In The Shining by Stanley Kubrick the dialogue, and perhaps in most movies of that era, was very succinct and almost unnaturally abrupt from one character to the other. Is there a reason why this and other movies of the time portrayed regular speech in such an unnatural rhythm?

I think the 'Royale with cheese' scene in Pulp Fiction popularized the kind of casual, meandering dialogue that became typical for a lot of Hollywood movies during (and after?) the nineties.

I think it could be partially considered as an aesthetic innovation or fad, where someone came up with a new form of poetic artifice and, owing to its efficacy, it caught on. It could also be considered as an artifact of the shifting values and attitudes of our culture. In the past, stoicism in males was more valued. Now, it is exuberance and emotional expressivity which are prized. Characters speaking in a more relaxed and less artificial (but also less impressive) manner could reflect this.
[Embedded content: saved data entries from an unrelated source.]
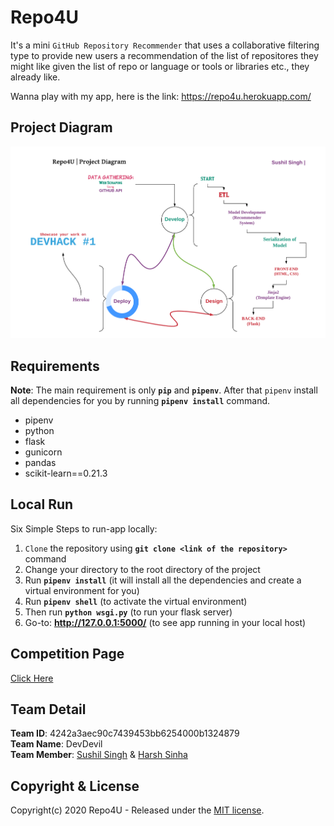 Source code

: # Repo4U

It's a mini ``GitHub Repository Recommender`` that uses a collaborative filtering type to provide new users a recommendation of the list of repositores they might like given the list of repo or language or tools or libraries etc., they already like.

Wanna play with my app, here is the link: https://repo4u.herokuapp.com/

## Project Diagram

![images](assets/project-diagram.png)

## Requirements

**Note**: The main requirement is only **``pip``** and **``pipenv``**. After that ``pipenv`` install all dependencies for you by running **``pipenv install``** command.

+ pipenv
+ python
+ flask
+ gunicorn
+ pandas
+ scikit-learn==0.21.3

## Local Run

Six Simple Steps to run-app locally:
  1. ``Clone`` the repository using **``git clone <link of the repository> ``** command
  2. Change your directory to the root directory of the project
  3. Run **``pipenv install``** (it will install all the dependencies and create a virtual environment for you)
  4. Run **``pipenv shell``** (to activate the virtual environment)
  5. Then run **``python wsgi.py``** (to run your flask server)
  6. Go-to: **http://127.0.0.1:5000/** (to see app running in your local host)

## Competition Page
[Click Here](https://devhacks.deta.dev/challenge)

## Team Detail

**Team ID**: 4242a3aec90c7439453bb6254000b1324879 <br/>
**Team Name**: DevDevil <br/>
**Team Member**: [Sushil Singh](https://github.com/OddExtension5) & [Harsh Sinha](https://github.com/justarandomcontributor)

## Copyright & License
Copyright(c) 2020 Repo4U - Released under the [MIT license](https://github.com/OddExtension5/repo-recommender/blob/master/LICENSE).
A similar disjunction is evident in action heroes then versus now, I think. Compare Clint Eastwood and Sean Connery with Bruce Willis and Daniel Craig, for instance. The former tend to be laconic, stern, collected, etc., while the latter are emotional, extravagant, even histrionic at times. Often it is the case where a modern action hero experiences an emotional breakdown over the course of a movie. This seems to fit into the same theme as dialogue becoming more casual.